Pörtner: Da kann man sagen, dass das eigentlich in allen Tiergruppen, die wir hier angeschaut haben, Effekte da sein werden. Am wenigsten noch bei den Krustazeen. Das ist jetzt eine vergleichende Betrachtung, wir können sagen, die Krustazeen sind im Durchschnitt weniger empfindlich als die Mollusken oder die Echinodermen oder die Korallen. Bei diesen drei Gruppen scheint die Empfindlichkeitsverteilung unter den Arten etwa gleich zu sein. Wir haben die CO2-Konzentrationen, die eingesetzt wurden in den Untersuchungen, in Gruppen unterteilt und dann die Arten entsprechend zugeordnet. Wir können also sagen, bei zum Beispiel 500 bis 650 ppm haben wir einen prozentualen Teil von empfindlichen Arten von 30 und das steigt dann bei höheren CO2-Konzentrationen entsprechend. Das ist sozusagen eine CO2-Titration, die wir da durchgeführt haben, und diese Empfindlichkeitsverteilung steigt eben bei diesen Wirbellosen, die Korallen, Mollusken und Echinodermen früher an, als bei den Krustazeen. Und bei den Fischen ist das Bild, das wir bekommen haben, nicht eindeutig. Sie scheinen aufgrund der aktuellen Datenlage empfindlicher, dies spiegelt sich aber nicht in den Daten, die wir für die Paläoereignisse haben. Und aus anderen Betrachtungsweisen würde man auch ableiten, dass Fische eher weniger empfindlich sind. Es gibt da eine ganze Gruppe von Untersuchungen zum Verhalten von Fischen, wie sich das unter CO2 verändert. Diese Untersuchungen deuten an, dass sie relativ empfindlich sind. Aufgrund dieser Unstimmigkeiten würde ich aber gerade hier die Frage stellen, inwieweit denn diese aktuellen Befunde tatsächlich auch auf die langen Zeitskalen, um die es hier geht, anwendbar sind.

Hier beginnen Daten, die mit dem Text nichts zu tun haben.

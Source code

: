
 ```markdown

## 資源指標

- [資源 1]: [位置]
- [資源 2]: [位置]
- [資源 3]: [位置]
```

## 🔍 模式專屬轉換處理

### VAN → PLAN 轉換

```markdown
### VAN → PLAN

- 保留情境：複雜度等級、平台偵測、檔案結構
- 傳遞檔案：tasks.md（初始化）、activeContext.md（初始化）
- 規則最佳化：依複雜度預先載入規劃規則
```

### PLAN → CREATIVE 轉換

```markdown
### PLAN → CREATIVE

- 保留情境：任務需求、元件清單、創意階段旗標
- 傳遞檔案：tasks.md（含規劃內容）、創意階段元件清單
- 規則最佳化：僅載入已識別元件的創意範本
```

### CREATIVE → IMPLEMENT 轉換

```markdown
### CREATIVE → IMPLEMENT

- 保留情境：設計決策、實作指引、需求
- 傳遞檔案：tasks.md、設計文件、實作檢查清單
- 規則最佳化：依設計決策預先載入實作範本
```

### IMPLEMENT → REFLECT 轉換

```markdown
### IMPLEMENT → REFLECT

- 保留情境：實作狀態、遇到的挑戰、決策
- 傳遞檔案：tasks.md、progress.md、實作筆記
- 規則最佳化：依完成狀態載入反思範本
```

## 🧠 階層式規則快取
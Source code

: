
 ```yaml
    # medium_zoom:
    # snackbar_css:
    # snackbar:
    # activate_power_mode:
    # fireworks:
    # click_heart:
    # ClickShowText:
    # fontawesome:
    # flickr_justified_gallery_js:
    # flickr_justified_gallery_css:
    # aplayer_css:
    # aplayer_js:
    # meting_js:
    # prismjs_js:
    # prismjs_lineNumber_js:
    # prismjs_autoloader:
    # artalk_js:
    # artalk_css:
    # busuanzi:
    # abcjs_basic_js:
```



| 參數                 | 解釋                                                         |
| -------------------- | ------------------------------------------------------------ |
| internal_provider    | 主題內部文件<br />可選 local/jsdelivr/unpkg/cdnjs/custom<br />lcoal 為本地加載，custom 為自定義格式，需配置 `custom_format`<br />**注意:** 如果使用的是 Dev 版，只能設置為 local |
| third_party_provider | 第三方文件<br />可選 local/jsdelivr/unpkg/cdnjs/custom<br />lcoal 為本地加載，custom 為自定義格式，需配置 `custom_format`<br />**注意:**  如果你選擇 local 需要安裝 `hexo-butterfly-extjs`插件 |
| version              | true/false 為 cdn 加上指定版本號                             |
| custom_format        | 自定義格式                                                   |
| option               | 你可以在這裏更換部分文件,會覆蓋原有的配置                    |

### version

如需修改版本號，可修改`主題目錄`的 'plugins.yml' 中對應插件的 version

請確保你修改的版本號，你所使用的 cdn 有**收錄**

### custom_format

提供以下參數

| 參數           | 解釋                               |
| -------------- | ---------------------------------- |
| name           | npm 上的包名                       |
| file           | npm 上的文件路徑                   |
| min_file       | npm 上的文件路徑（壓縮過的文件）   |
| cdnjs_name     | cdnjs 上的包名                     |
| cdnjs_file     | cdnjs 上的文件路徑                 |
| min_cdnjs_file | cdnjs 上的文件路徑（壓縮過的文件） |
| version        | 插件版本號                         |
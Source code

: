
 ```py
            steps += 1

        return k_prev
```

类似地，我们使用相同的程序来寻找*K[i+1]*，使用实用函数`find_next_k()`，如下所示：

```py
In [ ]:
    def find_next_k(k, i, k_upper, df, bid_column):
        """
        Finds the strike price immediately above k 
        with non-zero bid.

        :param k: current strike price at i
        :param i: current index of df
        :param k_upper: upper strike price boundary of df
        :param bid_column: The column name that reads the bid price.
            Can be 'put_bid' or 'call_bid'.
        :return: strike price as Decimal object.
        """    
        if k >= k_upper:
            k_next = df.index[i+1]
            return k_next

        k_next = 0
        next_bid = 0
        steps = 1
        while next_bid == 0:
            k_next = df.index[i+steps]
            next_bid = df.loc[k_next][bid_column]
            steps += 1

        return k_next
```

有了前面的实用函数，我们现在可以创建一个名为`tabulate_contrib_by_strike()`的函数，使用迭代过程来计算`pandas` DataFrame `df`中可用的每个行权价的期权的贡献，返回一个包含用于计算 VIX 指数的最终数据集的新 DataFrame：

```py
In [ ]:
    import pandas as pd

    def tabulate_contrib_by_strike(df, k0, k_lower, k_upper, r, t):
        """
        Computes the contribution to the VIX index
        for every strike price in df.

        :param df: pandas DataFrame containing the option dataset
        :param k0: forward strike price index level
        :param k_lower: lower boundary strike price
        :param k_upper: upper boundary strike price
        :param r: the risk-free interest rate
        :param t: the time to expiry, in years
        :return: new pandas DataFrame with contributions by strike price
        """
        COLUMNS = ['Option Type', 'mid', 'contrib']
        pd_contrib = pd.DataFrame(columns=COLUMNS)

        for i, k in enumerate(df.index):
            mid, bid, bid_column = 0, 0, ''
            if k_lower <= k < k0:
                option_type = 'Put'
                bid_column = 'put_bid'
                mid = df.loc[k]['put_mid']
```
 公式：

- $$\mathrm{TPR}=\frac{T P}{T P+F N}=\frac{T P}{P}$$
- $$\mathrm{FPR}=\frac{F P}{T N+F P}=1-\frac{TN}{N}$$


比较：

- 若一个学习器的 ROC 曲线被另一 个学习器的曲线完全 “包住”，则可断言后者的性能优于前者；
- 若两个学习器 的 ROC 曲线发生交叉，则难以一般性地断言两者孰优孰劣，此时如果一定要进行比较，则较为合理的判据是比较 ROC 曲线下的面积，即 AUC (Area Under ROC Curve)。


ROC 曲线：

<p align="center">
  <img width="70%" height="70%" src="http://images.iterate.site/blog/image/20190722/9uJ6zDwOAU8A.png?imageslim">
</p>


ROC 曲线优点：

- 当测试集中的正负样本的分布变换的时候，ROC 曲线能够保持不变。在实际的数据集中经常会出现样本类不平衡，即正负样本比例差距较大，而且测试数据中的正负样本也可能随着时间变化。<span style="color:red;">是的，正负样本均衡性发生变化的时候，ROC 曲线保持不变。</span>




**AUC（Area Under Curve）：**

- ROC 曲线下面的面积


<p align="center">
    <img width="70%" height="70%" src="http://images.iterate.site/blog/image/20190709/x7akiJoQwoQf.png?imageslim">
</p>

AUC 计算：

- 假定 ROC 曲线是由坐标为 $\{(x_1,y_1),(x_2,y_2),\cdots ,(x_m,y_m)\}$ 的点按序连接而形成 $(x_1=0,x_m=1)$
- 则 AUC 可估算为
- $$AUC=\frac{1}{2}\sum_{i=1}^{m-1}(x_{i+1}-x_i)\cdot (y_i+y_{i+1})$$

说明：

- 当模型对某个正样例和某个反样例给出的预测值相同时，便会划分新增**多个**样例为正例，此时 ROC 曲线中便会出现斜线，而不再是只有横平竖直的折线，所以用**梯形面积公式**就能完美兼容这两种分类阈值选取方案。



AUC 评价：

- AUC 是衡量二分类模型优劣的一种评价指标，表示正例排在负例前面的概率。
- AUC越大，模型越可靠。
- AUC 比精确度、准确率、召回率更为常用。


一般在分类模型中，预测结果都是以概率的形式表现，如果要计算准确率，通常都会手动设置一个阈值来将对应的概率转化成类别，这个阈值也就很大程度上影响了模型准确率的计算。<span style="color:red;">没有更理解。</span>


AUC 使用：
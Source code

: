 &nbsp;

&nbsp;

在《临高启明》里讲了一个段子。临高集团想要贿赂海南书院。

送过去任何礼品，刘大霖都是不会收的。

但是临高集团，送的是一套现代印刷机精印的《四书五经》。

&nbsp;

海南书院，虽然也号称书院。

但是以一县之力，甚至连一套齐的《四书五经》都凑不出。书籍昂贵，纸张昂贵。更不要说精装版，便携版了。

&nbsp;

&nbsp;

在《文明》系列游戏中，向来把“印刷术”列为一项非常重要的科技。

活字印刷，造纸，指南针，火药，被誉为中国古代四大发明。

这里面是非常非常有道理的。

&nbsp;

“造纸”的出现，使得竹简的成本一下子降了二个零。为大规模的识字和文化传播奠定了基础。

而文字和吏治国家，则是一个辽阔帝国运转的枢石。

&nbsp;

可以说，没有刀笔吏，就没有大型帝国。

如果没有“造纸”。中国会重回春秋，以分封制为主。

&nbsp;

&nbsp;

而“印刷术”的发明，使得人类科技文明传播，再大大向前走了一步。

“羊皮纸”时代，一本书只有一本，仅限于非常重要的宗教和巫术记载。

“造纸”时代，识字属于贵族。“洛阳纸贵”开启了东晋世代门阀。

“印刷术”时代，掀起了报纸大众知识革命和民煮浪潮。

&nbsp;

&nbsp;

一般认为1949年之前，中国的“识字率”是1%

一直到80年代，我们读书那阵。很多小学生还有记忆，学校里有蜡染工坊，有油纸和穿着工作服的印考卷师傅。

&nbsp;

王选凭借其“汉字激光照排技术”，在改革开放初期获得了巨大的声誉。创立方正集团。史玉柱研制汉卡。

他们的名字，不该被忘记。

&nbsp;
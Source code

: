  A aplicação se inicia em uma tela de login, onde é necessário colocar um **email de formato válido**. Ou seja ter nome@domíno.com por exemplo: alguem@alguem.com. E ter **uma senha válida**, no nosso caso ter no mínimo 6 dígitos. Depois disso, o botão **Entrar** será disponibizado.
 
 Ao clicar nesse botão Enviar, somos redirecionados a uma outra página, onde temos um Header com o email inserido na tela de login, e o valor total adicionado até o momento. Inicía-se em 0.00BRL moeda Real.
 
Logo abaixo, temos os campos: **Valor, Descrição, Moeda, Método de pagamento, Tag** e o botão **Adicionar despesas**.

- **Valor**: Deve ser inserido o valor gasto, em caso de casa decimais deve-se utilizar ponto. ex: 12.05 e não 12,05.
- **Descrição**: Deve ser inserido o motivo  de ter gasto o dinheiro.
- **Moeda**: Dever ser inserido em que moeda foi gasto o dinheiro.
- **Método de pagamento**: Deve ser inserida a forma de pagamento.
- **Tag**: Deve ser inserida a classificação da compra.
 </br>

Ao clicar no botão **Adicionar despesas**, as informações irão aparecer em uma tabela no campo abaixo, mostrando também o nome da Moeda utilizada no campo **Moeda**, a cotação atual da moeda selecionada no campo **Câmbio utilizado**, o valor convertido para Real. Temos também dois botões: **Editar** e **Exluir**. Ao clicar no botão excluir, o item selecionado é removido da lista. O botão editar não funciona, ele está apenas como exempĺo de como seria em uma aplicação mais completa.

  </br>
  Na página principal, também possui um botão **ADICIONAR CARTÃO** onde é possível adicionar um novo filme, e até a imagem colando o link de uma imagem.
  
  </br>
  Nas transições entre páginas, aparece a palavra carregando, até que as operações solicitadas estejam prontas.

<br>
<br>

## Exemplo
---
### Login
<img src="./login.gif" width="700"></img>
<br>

Krauter: Also ihre Befunde deuten ja darauf hin, dass Fische langfristig vielleicht doch erstaunlich gut mit saureren Meeren zurechtkommen könnten?
Pörtner: Besser als die anderen Gruppen, ja.
Krauter: Woran liegt das? Wie kann man sich das erklären?
Pörtner: Wir haben da als Tierphysiologen eine grundlegende Hypothese, dass die Fähigkeit der Tiere, den ph-Wert in ihren Körperflüssigkeiten im Blut zu regulieren, also den Säuregrad einzustellen. Und darüber bestimmt, wie empfindlich sie auf dieses CO2 reagieren, was im Meerwasser eben sich anreichert, in das Tier eindringt und dort eine Ansäuerung verursacht. Und es gibt hier Systeme, an den Membranen, an den [unverständlich], an den Kiemen, die dieser Ansäuerung entgegenwirken und versuchen, den pH-Wert im Blut konstant zu halten. Und dies können Fische besonders gut. Dies können Krustazeen auch noch sehr gut und die anderen, die empfindlicheren Gruppen können das eben nicht so gut. Wobei dieses eine Aussage ist, die man eigentlich dann für jede Art im Einzelnen untersuchen müsste. Und da gibt es aber noch nicht so viele Studien, dass man hier eine entsprechende Analyse machen könnte.
Krauter: Ihre Studie soll ja mal Teil des nächsten IPCC-Berichts werden, des Berichts des Weltklimarates. Können Sie denn jetzt schon irgendwelche Folgerungen oder vielleicht sogar Handlungsempfehlungen ableiten aus ihren Ergebnissen?
Pörtner: Diese Studie wird wie viele andere Studien auch in diesem IPCC-Bericht zitiert. Es gibt da andere Arbeiten, die auch entsprechende Metastudien berichten, also da muss man schon noch viel komplexere Sachverhalte zusammenbringen. Was uns diese Studie zeigt, ist, dass wir Empfindlichkeiten haben, dass diese Empfindlichkeiten auch in Krisenereignissen der Erdgeschichte berichtet wurden, und, das legt für uns nahe, dass wir mit dem derzeitigen Geschehen - der Mensch treibt ja einen Klimawandel voran, der mehr als zehnfach schneller ist, als das, was in den letzten bis zu 300 Millionen Jahren in der Erdgeschichte passiert ist - dass wir hier also die Organismen in Situationen bringen, an die sie sich nicht mehr anpassen können und wir hier als Handlungsempfehlung ganz klar sagen müssen, wir müssen die CO2-Emissionen in de Griff bekommen.
Krauter: Die Versauerung der Ozeane wird vielen Meeresbewohnern zu schaffen machen, sagt Professor Hans Pörtner vom Alfred-Wegner-Institut.